Pictures paired with source code:
BEGIN

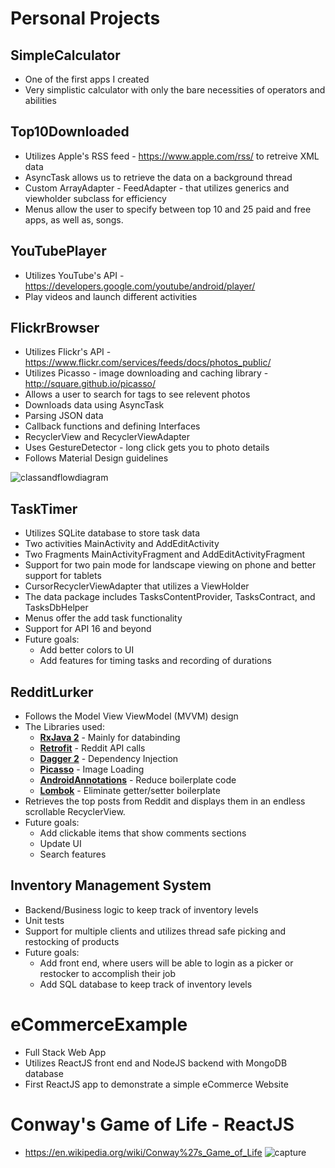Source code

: # Personal Projects

## SimpleCalculator
  - One of the first apps I created
  - Very simplistic calculator with only the bare necessities of operators and abilities
  
## Top10Downloaded
  - Utilizes Apple's RSS feed - https://www.apple.com/rss/ to retreive XML data
  - AsyncTask allows us to retrieve the data on a background thread
  - Custom ArrayAdapter - FeedAdapter - that utilizes generics and viewholder subclass for efficiency
  - Menus allow the user to specify between top 10 and 25 paid and free apps, as well as, songs.
  
## YouTubePlayer
  - Utilizes YouTube's API - https://developers.google.com/youtube/android/player/
  - Play videos and launch different activities

## FlickrBrowser
  - Utilizes Flickr's API - https://www.flickr.com/services/feeds/docs/photos_public/
  - Utilizes Picasso - image downloading and caching library - http://square.github.io/picasso/
  - Allows a user to search for tags to see relevent photos
  - Downloads data using AsyncTask
  - Parsing JSON data
  - Callback functions and defining Interfaces
  - RecyclerView and RecyclerViewAdapter
  - Uses GestureDetector - long click gets you to photo details
  - Follows Material Design guidelines
  
  ![classandflowdiagram](https://user-images.githubusercontent.com/16873263/27619889-894743be-5b7a-11e7-96dd-df54c947c94a.png)
  
## TaskTimer
  - Utilizes SQLite database to store task data
  - Two activities MainActivity and AddEditActivity
  - Two Fragments MainActivityFragment and AddEditActivityFragment
  - Support for two pain mode for landscape viewing on phone and better support for tablets
  - CursorRecyclerViewAdapter that utilizes a ViewHolder
  - The data package includes TasksContentProvider, TasksContract, and TasksDbHelper
  - Menus offer the add task functionality
  - Support for API 16 and beyond
  - Future goals:
    - Add better colors to UI
    - Add features for timing tasks and recording of durations
    
## RedditLurker
  - Follows the Model View ViewModel (MVVM) design 
  - The Libraries used:
    - **[RxJava 2](https://github.com/ReactiveX/RxJava)** - Mainly for databinding
    - **[Retrofit](http://square.github.io/retrofit/)** - Reddit API calls
    - **[Dagger 2](https://google.github.io/dagger/)** - Dependency Injection
    - **[Picasso](http://square.github.io/picasso/)** - Image Loading
    - **[AndroidAnnotations](http://androidannotations.org/)** - Reduce boilerplate code
    - **[Lombok](https://projectlombok.org/setup/android)** - Eliminate getter/setter boilerplate
  - Retrieves the top posts from Reddit and displays them in an endless scrollable RecyclerView.
  - Future goals:
    - Add clickable items that show comments sections
    - Update UI
    - Search features
    
## Inventory Management System
- Backend/Business logic to keep track of inventory levels
- Unit tests
- Support for multiple clients and utilizes thread safe picking and restocking of products
- Future goals:
  - Add front end, where users will be able to login as a picker or restocker to accomplish their job
  - Add SQL database to keep track of inventory levels
  
# eCommerceExample
- Full Stack Web App
- Utilizes ReactJS front end and NodeJS backend with MongoDB database
- First ReactJS app to demonstrate a simple eCommerce Website

# Conway's Game of Life - ReactJS
- https://en.wikipedia.org/wiki/Conway%27s_Game_of_Life
![capture](https://user-images.githubusercontent.com/16873263/31051198-a2c72598-a616-11e7-91be-08256785d23c.JPG)


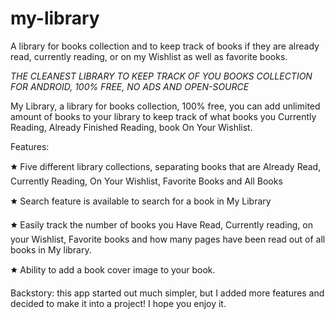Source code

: # my-library

A library for books collection and to keep track of books if they are already read, currently reading, or on my Wishlist as well as favorite books.


*THE CLEANEST LIBRARY TO KEEP TRACK OF YOU BOOKS COLLECTION FOR ANDROID, 100% FREE, NO ADS AND OPEN-SOURCE*

My Library, a library for books collection, 100% free, you can add unlimited  amount of books to your library to keep track of what books you Currently Reading, Already Finished Reading, book On Your Wishlist.

Features:

🟊 Five different library collections, separating books that are Already Read, Currently Reading, On Your Wishlist, Favorite Books and All Books

🟊 Search feature is available to search for a book in My Library

🟊 Easily track the number of books you Have Read, Currently reading, on your Wishlist, Favorite books and how many pages have been read out of all books in My library.

🟊 Ability to add a book cover image to your book.

Backstory: this app started out much simpler, but I added more features and decided to make it into a project! I hope you enjoy it.
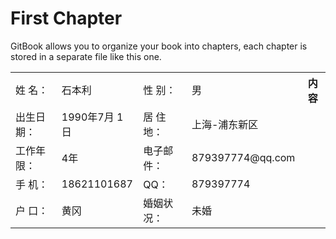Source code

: # First Chapter

GitBook allows you to organize your book into chapters, each chapter is stored in a separate file like this one.

<table>
    <tr>
        <td >姓    名：</td>
        <td>石本利</td>
        <td>性    别：</td>
        <td>男</td>
        <th colspan="2">内容</th>
    </tr>
    <tr>
        <td>出生日期：</td>
        <td>1990年7月 1日</td>
        <td>居 住 地：</td>
        <td>上海-浦东新区</td>
    </tr>
    <tr>
        <td>工作年限：</td>
        <td>4年</td>
        <td>电子邮件：</td>
        <td>879397774@qq.com</td>
    </tr>
    <tr>
        <td>手    机：</td>
        <td>18621101687</td>
        <td>QQ：</td>
        <td>879397774</td>
    </tr>
    <tr>
        <td>户    口：</td>
        <td>黄冈</td>
        <td>婚姻状况：</td>
        <td>未婚</td>
    </tr>
</table>







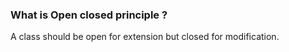 ### What is Open closed principle ?
A class should be open for extension but closed for modification.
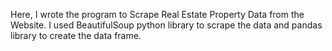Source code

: Here, I wrote the program to Scrape Real Estate Property Data from the Website. I used BeautifulSoup python library to scrape the data and pandas library to create the data frame. 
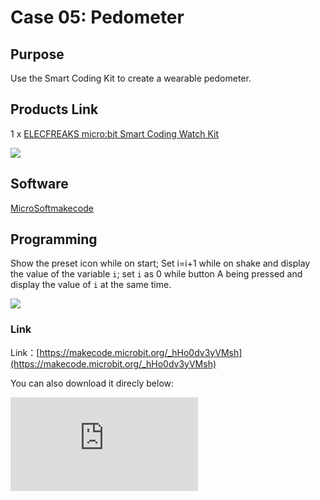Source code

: ﻿# Case 05: Pedometer

## Purpose

 Use the Smart Coding Kit to create a wearable pedometer.

## Products Link

 1 x [ELECFREAKS micro:bit Smart Coding Watch Kit](https://www.elecfreaks.com/micro-bit-smart-coding-kit.html)


![](https://wiki-media-ef.oss-cn-hongkong.aliyuncs.com//images/smart_coding_kit_case_05_01.png)


## Software

[MicroSoftmakecode](https://makecode.microbit.org/#)

## Programming


 Show the preset icon while on start; Set i=i+1 while on shake and display the value of the variable `i`; set `i` as 0 while button A being pressed and display the value of `i` at the same time.



![](https://wiki-media-ef.oss-cn-hongkong.aliyuncs.com//images/smart_coding_kit_case_05_02.png)



### Link
 Link：[https://makecode.microbit.org/_hHo0dv3yVMsh](https://makecode.microbit.org/_hHo0dv3yVMsh)

 You can also download it direcly below:

<div
    style={{
        position: 'relative',
        paddingBottom: '60%',
        overflow: 'hidden',
    }}
>
    <iframe
        src="https://makecode.microbit.org/_hHo0dv3yVMsh"
        frameborder="0"
        sandbox="allow-popups allow-forms allow-scripts allow-same-origin"
        style={{
            position: 'absolute',
            width: '100%',
            height: '100%',
        }}
    />
</div>


## Result


While detecting the shake, the displaying number will add up 1 automatically for each time being detected,  and the value will be back to 0 once button A being pressed.





## Exploration




## FAQ




## Relevant File
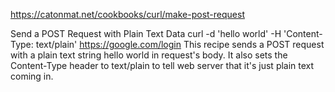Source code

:https://catonmat.net/cookbooks/curl/make-post-request

Send a POST Request with Plain Text Data
curl -d 'hello world' -H 'Content-Type: text/plain' https://google.com/login
This recipe sends a POST request with a plain text string hello world in request's body. It also sets the Content-Type header to text/plain to tell web server that it's just plain text coming in.

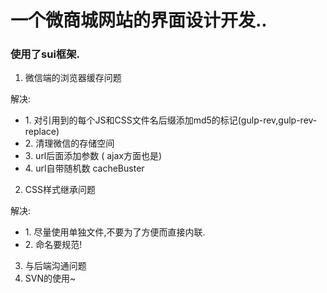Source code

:# 一个微商城网站的界面设计开发..

### 使用了sui框架.

1. 微信端的浏览器缓存问题

解决: 
<ul>
<li>1. 对引用到的每个JS和CSS文件名后缀添加md5的标记(gulp-rev,gulp-rev-replace)</li>
<li>2. 清理微信的存储空间</li>      
<li>3. url后面添加参数 ( ajax方面也是)</li>      
<li>4. url自带随机数 cacheBuster</li>      
</ul>

2. CSS样式继承问题

解决: 	
<ul>
<li>1. 尽量使用单独文件,不要为了方便而直接内联.</li>
<li>2. 命名要规范!</li> 
</ul>	

3. 与后端沟通问题
4. SVN的使用~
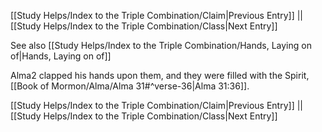 [[Study Helps/Index to the Triple Combination/Claim|Previous Entry]]  ||  [[Study Helps/Index to the Triple Combination/Class|Next Entry]]

 See also [[Study Helps/Index to the Triple Combination/Hands, Laying on of|Hands, Laying on of]]

 Alma2 clapped his hands upon them, and they were filled with the Spirit, [[Book of Mormon/Alma/Alma 31#^verse-36|Alma 31:36]].

[[Study Helps/Index to the Triple Combination/Claim|Previous Entry]]  ||  [[Study Helps/Index to the Triple Combination/Class|Next Entry]]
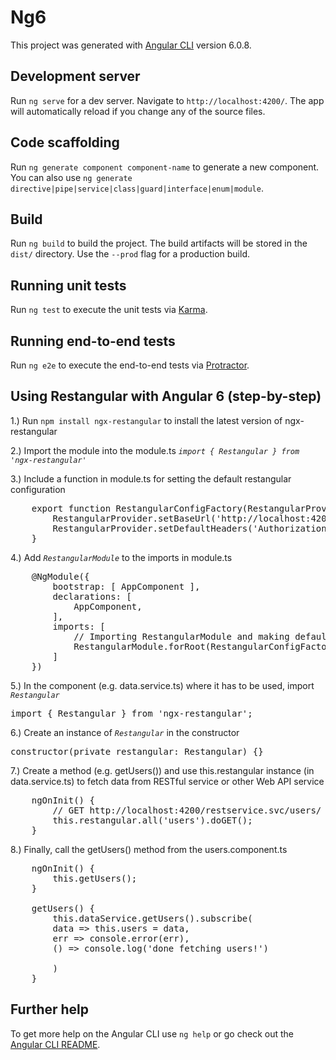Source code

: # Ng6

This project was generated with [Angular CLI](https://github.com/angular/angular-cli) version 6.0.8.

## Development server

Run `ng serve` for a dev server. Navigate to `http://localhost:4200/`. The app will automatically reload if you change any of the source files.

## Code scaffolding

Run `ng generate component component-name` to generate a new component. You can also use `ng generate directive|pipe|service|class|guard|interface|enum|module`.

## Build

Run `ng build` to build the project. The build artifacts will be stored in the `dist/` directory. Use the `--prod` flag for a production build.

## Running unit tests

Run `ng test` to execute the unit tests via [Karma](https://karma-runner.github.io).

## Running end-to-end tests

Run `ng e2e` to execute the end-to-end tests via [Protractor](http://www.protractortest.org/).

## Using Restangular with Angular 6 (step-by-step)

1.) Run `npm install ngx-restangular` to install the latest version of ngx-restangular

2.) Import the module into the module.ts
*`import { Restangular } from 'ngx-restangular'`*

3.) Include a function in module.ts for setting the default restangular configuration

<pre>
    export function RestangularConfigFactory(RestangularProvider) {
        RestangularProvider.setBaseUrl('http://localhost:4200/restservice.svc');
        RestangularProvider.setDefaultHeaders('Authorization': 'Bearer UDXPx-Xko0w4BRKajozCVy20X11MRZs1')
    }
</pre>

4.) Add *`RestangularModule`* to the imports in module.ts

<pre>
    @NgModule({
        bootstrap: [ AppComponent ],
        declarations: [
            AppComponent,
        ],
        imports: [
            // Importing RestangularModule and making default configs for restangular
            RestangularModule.forRoot(RestangularConfigFactory),
        ]
    })
</pre>

5.) In the component (e.g. data.service.ts) where it has to be used, import *`Restangular`*

<pre>import { Restangular } from 'ngx-restangular';</pre>


6.) Create an instance of *`Restangular`* in the constructor

<pre>constructor(private restangular: Restangular) {}</pre>

7.) Create a method (e.g. getUsers()) and use this.restangular instance (in data.service.ts) to fetch data from RESTful service or other Web API service

<pre>
    ngOnInit() {
        // GET http://localhost:4200/restservice.svc/users/
        this.restangular.all('users').doGET();
    }
</pre>

8.) Finally, call the getUsers() method from the users.component.ts

<pre>
    ngOnInit() {
        this.getUsers();
    }

    getUsers() {
        this.dataService.getUsers().subscribe(
        data => this.users = data,
        err => console.error(err),
        () => console.log('done fetching users!')
        
        )
    }
</pre>

## Further help

To get more help on the Angular CLI use `ng help` or go check out the [Angular CLI README](https://github.com/angular/angular-cli/blob/master/README.md).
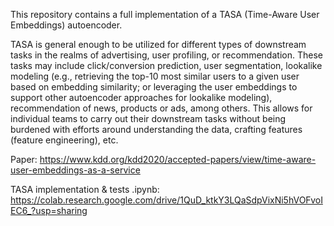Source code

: This repository contains a full implementation of a TASA (Time-Aware User Embeddings) autoencoder.

TASA is general enough to be utilized for different types of downstream tasks in the realms of advertising, user profiling, or recommendation. These tasks may include click/conversion prediction, user segmentation, lookalike modeling (e.g., retrieving the top-10 most similar users to a given user based on embedding similarity; or leveraging the user embeddings to support other autoencoder approaches for lookalike modeling), recommendation of news, products or ads, among others. This allows for individual teams to carry out their downstream tasks without being burdened with efforts around understanding the data, crafting features (feature engineering), etc.

Paper: https://www.kdd.org/kdd2020/accepted-papers/view/time-aware-user-embeddings-as-a-service

TASA implementation & tests .ipynb: https://colab.research.google.com/drive/1QuD_ktkY3LQaSdpVixNi5hVOFvoIEC6_?usp=sharing 
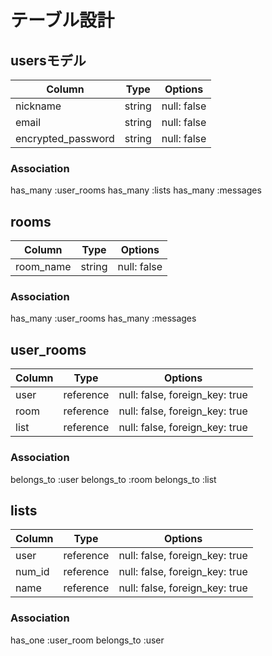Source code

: # テーブル設計

## usersモデル

| Column             | Type   | Options     |
| ------------------ | ------ | ----------- |
| nickname           | string | null: false |
| email              | string | null: false |
| encrypted_password | string | null: false |

### Association
has_many :user_rooms
has_many :lists
has_many :messages

## rooms

| Column    | Type   | Options     |
| --------- | ------ | ----------- |
| room_name | string | null: false |

### Association
has_many :user_rooms
has_many :messages

## user_rooms

| Column    | Type      | Options                        |
| --------- | --------- | ------------------------------ |
| user      | reference | null: false, foreign_key: true |
| room      | reference | null: false, foreign_key: true |
| list      | reference | null: false, foreign_key: true |

### Association
belongs_to :user
belongs_to :room
belongs_to :list

## lists

| Column    | Type      | Options                        |
| --------- | --------- | ------------------------------ |
| user      | reference | null: false, foreign_key: true |
| num_id    | reference | null: false, foreign_key: true |
| name      | reference | null: false, foreign_key: true |

### Association
has_one :user_room
belongs_to :user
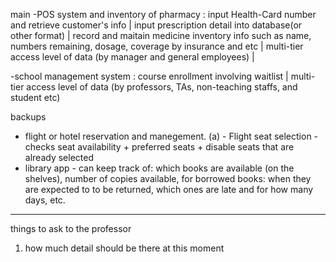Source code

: main
-POS system and inventory of pharmacy : input Health-Card number and retrieve customer's info | input prescription detail into database(or other format) | record and maitain medicine inventory info such as name, numbers remaining, dosage, coverage by insurance and etc | multi-tier access level of data (by manager and general employees) | 



-school management system :  course enrollment involving waitlist | multi-tier access level of data (by professors, TAs, non-teaching staffs, and student etc)




backups
- flight or hotel reservation and manegement.
  (a) - Flight seat selection - checks seat availability + preferred seats + disable seats that are already selected
- library app - can keep track of: which books are available (on the shelves), number of copies available, for borrowed books: when they are expected to to be returned, which ones are late and for how many days, etc.


----------------------------------
things to ask to the professor
1. how much detail should be there at this moment
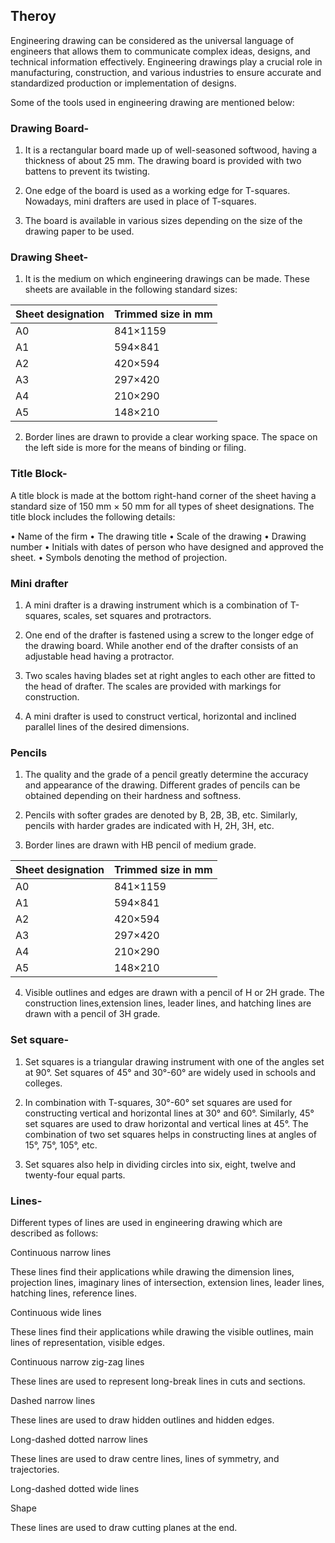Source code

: ## Theroy

Engineering drawing can be considered as the universal language of engineers that allows them to 
communicate complex ideas, designs, and technical information effectively. Engineering drawings 
play a crucial role in manufacturing, construction, and various industries to ensure accurate and 
standardized production or implementation of designs.

Some of the tools used in engineering drawing are mentioned below:

### Drawing Board-

1. It is a rectangular board made up of well-seasoned softwood, having a thickness of about 25 mm. The drawing board is provided with two battens to prevent its twisting. 

2. One edge of the board is used as a working edge for T-squares. Nowadays, mini drafters are 
used in place of T-squares.

3. The board is available in various sizes depending on the size of the drawing paper to be 
used. 

### Drawing Sheet-

1. It is the medium on which engineering drawings can be made. These sheets are available in 
the following standard sizes: 

| Sheet designation  | Trimmed size in mm  | 
|--------------------|---------------------|
|    A0              |            841×1159 |
|    A1              |            594×841  |
|    A2              |            420×594  |
|    A3              |            297×420  |
|    A4              |            210×290  |
|    A5              |            148×210  |

2. Border lines are drawn to provide a clear working space. The space on the left side is more for the means of binding or filing. 

### Title Block-

A title block is made at the bottom right-hand corner of the sheet having a standard size of 150 mm × 50 mm for all types of sheet designations. The title block includes the following details: 

• Name of the firm
• The drawing title
• Scale of the drawing
• Drawing number
• Initials with dates of person who have designed and approved the sheet. 
• Symbols denoting the method of projection. 

### Mini drafter

1. A mini drafter is a drawing instrument which is a combination of T-squares, scales, 
set squares and protractors. 

2. One end of the drafter is fastened using a screw to the longer edge of the drawing 
board. While another end of the drafter consists of an adjustable head having a 
protractor. 

3. Two scales having blades set at right angles to each other are fitted to the head of 
drafter. The scales are provided with markings for construction. 

4. A mini drafter is used to construct vertical, horizontal and inclined parallel lines of 
the desired dimensions. 

### Pencils

1. The quality and the grade of a pencil greatly determine the accuracy and appearance of the 
drawing. Different grades of pencils can be obtained depending on their hardness and 
softness.

2. Pencils with softer grades are denoted by B, 2B, 3B, etc. Similarly, pencils with harder grades are indicated with H, 2H, 3H, etc. 

3. Border lines are drawn with HB pencil of medium grade.

| Sheet designation  | Trimmed size in mm  | 
|--------------------|---------------------|
|    A0              |            841×1159 |
|    A1              |            594×841  |
|    A2              |            420×594  |
|    A3              |            297×420  |
|    A4              |            210×290  |
|    A5              |            148×210  |

4. Visible outlines and edges are drawn with a pencil of H or 2H grade. The construction lines,extension lines, leader lines, and hatching lines are drawn with a pencil of 3H grade. 

### Set square- 

1. Set squares is a triangular drawing instrument with one of the angles set at 90°. Set squares of 45° and 30°-60° are widely used in schools and colleges.  

2. In combination with T-squares, 30°-60° set squares are used for constructing vertical and horizontal lines at 30° and 60°. Similarly, 45° set squares are used to draw horizontal and vertical lines at 45°. The combination of two set squares helps in constructing lines at angles of 15°, 75°, 105°, etc.  

3. Set squares also help in dividing circles into six, eight, twelve and twenty-four equal parts.  

### Lines- 

Different types of lines are used in engineering drawing which are described as follows:  

Continuous narrow lines 

These lines find their applications while drawing the dimension lines, projection lines, imaginary lines of intersection, extension lines, leader lines, hatching lines, reference lines.  

Continuous wide lines 

 

These lines find their applications while drawing the visible outlines, main lines of representation, visible edges.  

Continuous narrow zig-zag lines 

These lines are used to represent long-break lines in cuts and sections. 

Dashed narrow lines 

 

These lines are used to draw hidden outlines and hidden edges. 

Long-dashed dotted narrow lines 

 

These lines are used to draw centre lines, lines of symmetry, and trajectories. 

Long-dashed dotted wide lines 

Shape 

These lines are used to draw cutting planes at the end. 

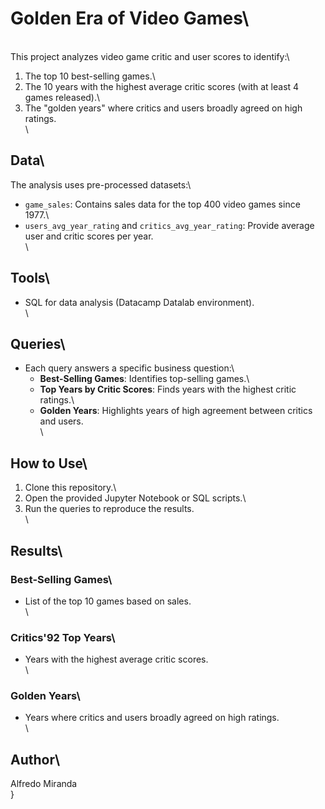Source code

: # Golden Era of Video Games\
\
This project analyzes video game critic and user scores to identify:\
1. The top 10 best-selling games.\
2. The 10 years with the highest average critic scores (with at least 4 games released).\
3. The "golden years" where critics and users broadly agreed on high ratings.\
\
## Data\
The analysis uses pre-processed datasets:\
- `game_sales`: Contains sales data for the top 400 video games since 1977.\
- `users_avg_year_rating` and `critics_avg_year_rating`: Provide average user and critic scores per year.\
\
## Tools\
- SQL for data analysis (Datacamp Datalab environment).\
\
## Queries\
- Each query answers a specific business question:\
  - **Best-Selling Games**: Identifies top-selling games.\
  - **Top Years by Critic Scores**: Finds years with the highest critic ratings.\
  - **Golden Years**: Highlights years of high agreement between critics and users.\
\
## How to Use\
1. Clone this repository.\
2. Open the provided Jupyter Notebook or SQL scripts.\
3. Run the queries to reproduce the results.\
\
## Results\
### Best-Selling Games\
- List of the top 10 games based on sales.\
\
### Critics\'92 Top Years\
- Years with the highest average critic scores.\
\
### Golden Years\
- Years where critics and users broadly agreed on high ratings.\
\
## Author\
Alfredo Miranda\
}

END

Instructions for the task:
The answer must consist of each line from the entries that contains the string "RestangularModule".

Output below:
4.) Add *`RestangularModule`* to the imports in module.ts
            // Importing RestangularModule and making default configs for restangular
            RestangularModule.forRoot(RestangularConfigFactory),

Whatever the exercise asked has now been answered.